Court records now accuse Durk VanDam of assaulting Penelope Wise after a 2024 search that drew broad public attention.
ROCKFORD, MI — A Rockford man connected to a 2024 missing teen case has been charged nearly two years later with assault and child abuse material offenses, according to court records and Kent County officials.
Durk VanDam, who was identified by investigators in 2024 as the man living with then-17-year-old Penelope Wise after she disappeared from Cedar Springs, is now facing charges that bring the case back into the Kent County court system. Prosecutors said the earlier missing person case did not lead to charges at the time because Wise was found alive and investigators said she had been living with VanDam voluntarily. The new case changes the legal posture and puts the allegations before a judge.
Wise was reported missing after leaving her Cedar Springs-area home on May 31, 2024. Deputies later released video and descriptions as the search grew across West Michigan. She was last seen near the Corner Bar in Rockford around midnight June 1, 2024, before the public search stretched for weeks. On July 21, 2024, a neighbor recognized her from missing person materials and contacted authorities after seeing her near a home on Northland Drive. Kent County investigators said at the time that Wise had been living with VanDam, who was then 44. “We are thankful she was located safely,” officials said after the search ended, while also noting that the investigation remained sensitive because Wise was a juvenile.
The new court records accuse VanDam of assaulting Wise and include allegations involving child sexually abusive material. Kent County Prosecutor Chris Becker alerted local media to the charges filed against VanDam, according to the public record of the case. Specific details about the alleged assault, the dates tied to each count and the evidence behind the child abuse material charge were not fully available in the public reports reviewed. VanDam is presumed innocent unless convicted. It was not immediately clear from available records whether he had entered a plea or whether an attorney had filed a response to the allegations.
The case drew wide attention in 2024 because Wise had been missing for more than seven weeks before she was found alive. Local, state and federal agencies helped search for her, including the Kent County Sheriff’s Office, Michigan State Police, the FBI and U.S. Marshals. Investigators said Wise had left after a disagreement at home and met VanDam after she was last seen in Rockford. Officials said then that Michigan law complicated any criminal charge based only on the living arrangement, because Wise was 17 and the age of consent in Michigan is 16. Prosecutors did not file charges connected to the missing person recovery at that time.

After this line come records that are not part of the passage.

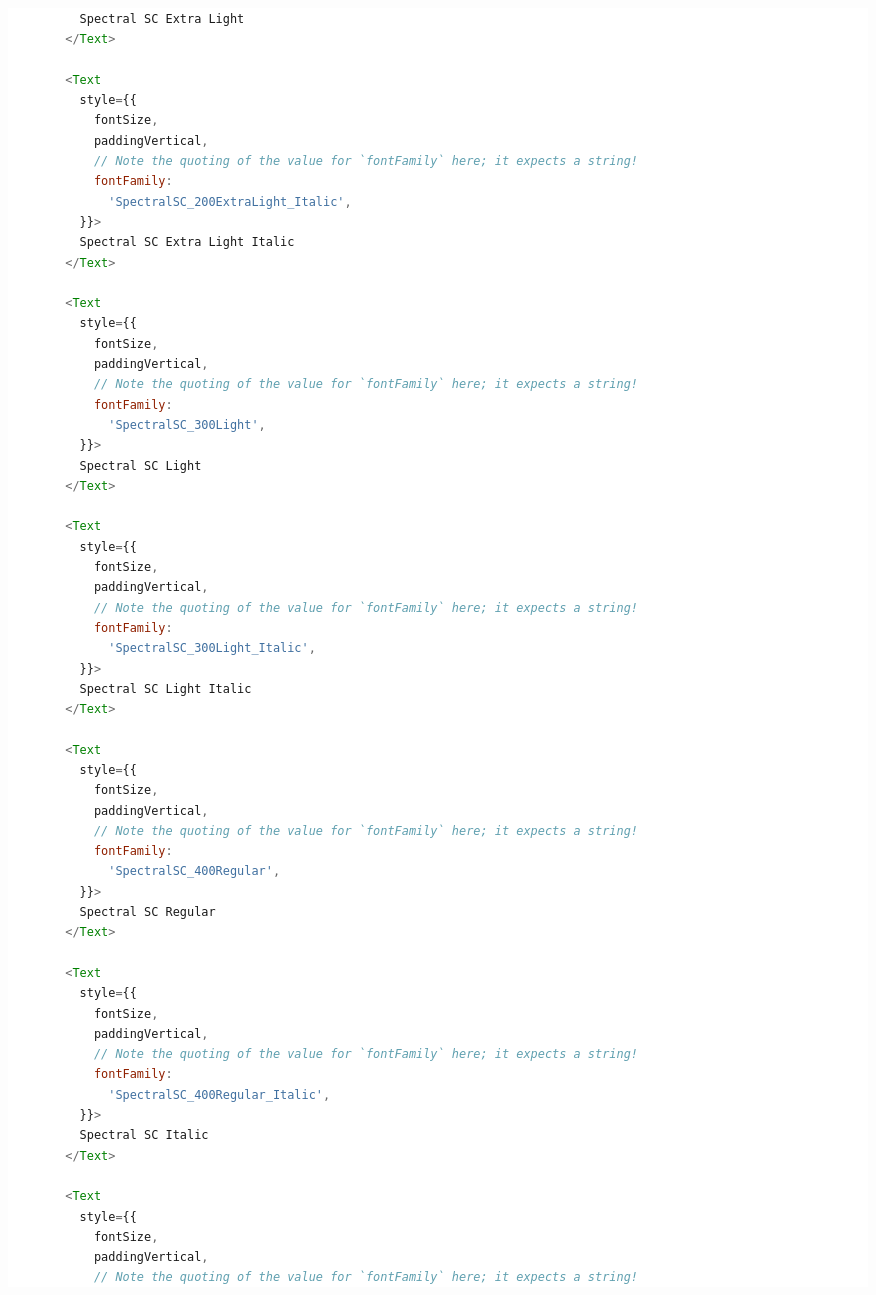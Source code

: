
 ```js
          Spectral SC Extra Light
        </Text>

        <Text
          style={{
            fontSize,
            paddingVertical,
            // Note the quoting of the value for `fontFamily` here; it expects a string!
            fontFamily:
              'SpectralSC_200ExtraLight_Italic',
          }}>
          Spectral SC Extra Light Italic
        </Text>

        <Text
          style={{
            fontSize,
            paddingVertical,
            // Note the quoting of the value for `fontFamily` here; it expects a string!
            fontFamily:
              'SpectralSC_300Light',
          }}>
          Spectral SC Light
        </Text>

        <Text
          style={{
            fontSize,
            paddingVertical,
            // Note the quoting of the value for `fontFamily` here; it expects a string!
            fontFamily:
              'SpectralSC_300Light_Italic',
          }}>
          Spectral SC Light Italic
        </Text>

        <Text
          style={{
            fontSize,
            paddingVertical,
            // Note the quoting of the value for `fontFamily` here; it expects a string!
            fontFamily:
              'SpectralSC_400Regular',
          }}>
          Spectral SC Regular
        </Text>

        <Text
          style={{
            fontSize,
            paddingVertical,
            // Note the quoting of the value for `fontFamily` here; it expects a string!
            fontFamily:
              'SpectralSC_400Regular_Italic',
          }}>
          Spectral SC Italic
        </Text>

        <Text
          style={{
            fontSize,
            paddingVertical,
            // Note the quoting of the value for `fontFamily` here; it expects a string!
```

The renewed prosecution now shifts attention from the search itself to what prosecutors say happened during or around the period Wise was with VanDam. The charges also place the case in a different legal category than the 2024 public search, when the main questions centered on Wise’s location, safety and whether anyone had unlawfully kept her from returning home. The current allegations require court review, including bond decisions, probable cause findings and any future hearings. Records available through local reporting did not list a final case outcome.

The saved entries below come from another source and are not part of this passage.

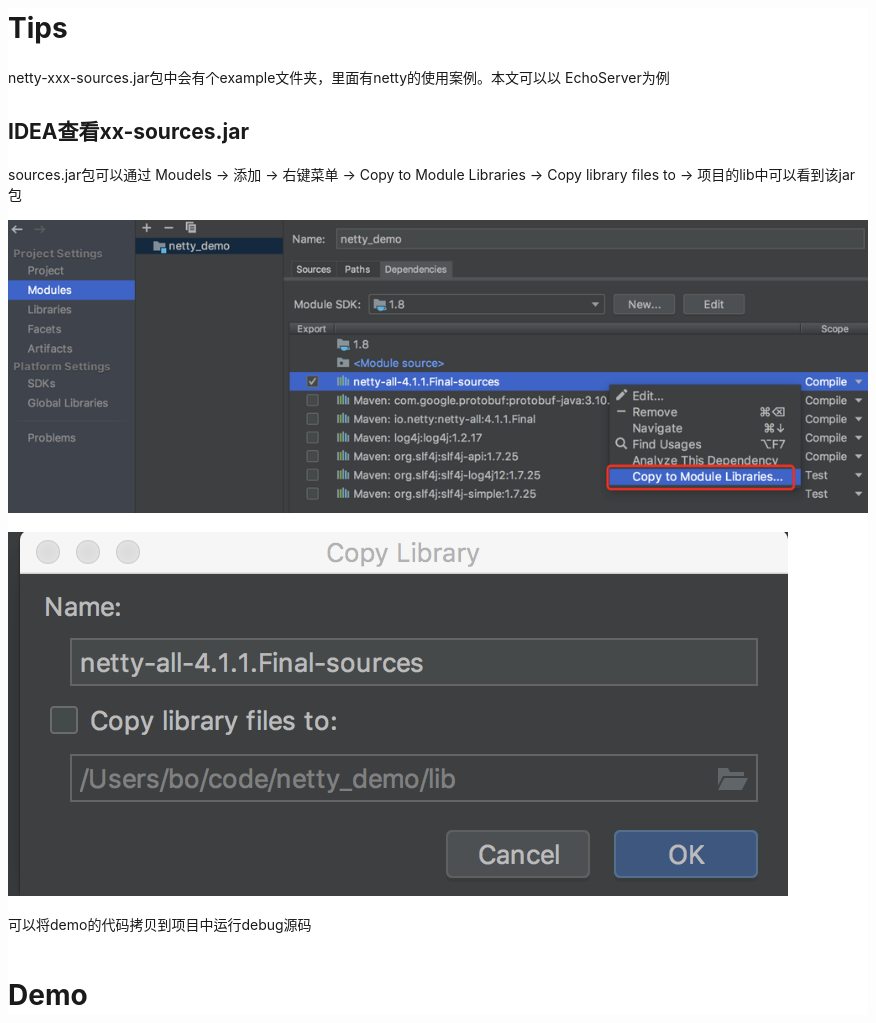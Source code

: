 

# Tips

netty-xxx-sources.jar包中会有个example文件夹，里面有netty的使用案例。本文可以以 EchoServer为例

## IDEA查看xx-sources.jar

sources.jar包可以通过 Moudels -> 添加 -> 右键菜单 -> Copy to Module Libraries ->  Copy library files to -> 项目的lib中可以看到该jar包

![netty_source211215_1.png](./imgs/netty_source211215_1.png)

![netty_source211215_2.png](./imgs/netty_source211215_2.png)

可以将demo的代码拷贝到项目中运行debug源码

# Demo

Neighbors and residents who followed the case in 2024 had described relief when Wise was found, but the circumstances also raised concern because of the age gap and the length of time she had been away. The Northland Drive discovery ended the missing person search but left many questions unresolved publicly. Officials at the time said they could not release every detail because the case involved a juvenile and family privacy issues. The new charges reopen those questions in a formal setting, where prosecutors must present evidence and VanDam’s defense may challenge the allegations.
The case stands as an active criminal matter in Kent County, with VanDam facing assault and child abuse material charges tied to a missing person case that began May 31, 2024. The next major step will be the court’s handling of the charges, including any scheduled hearing, plea or preliminary examination.
Author note: Last updated May 24, 2026.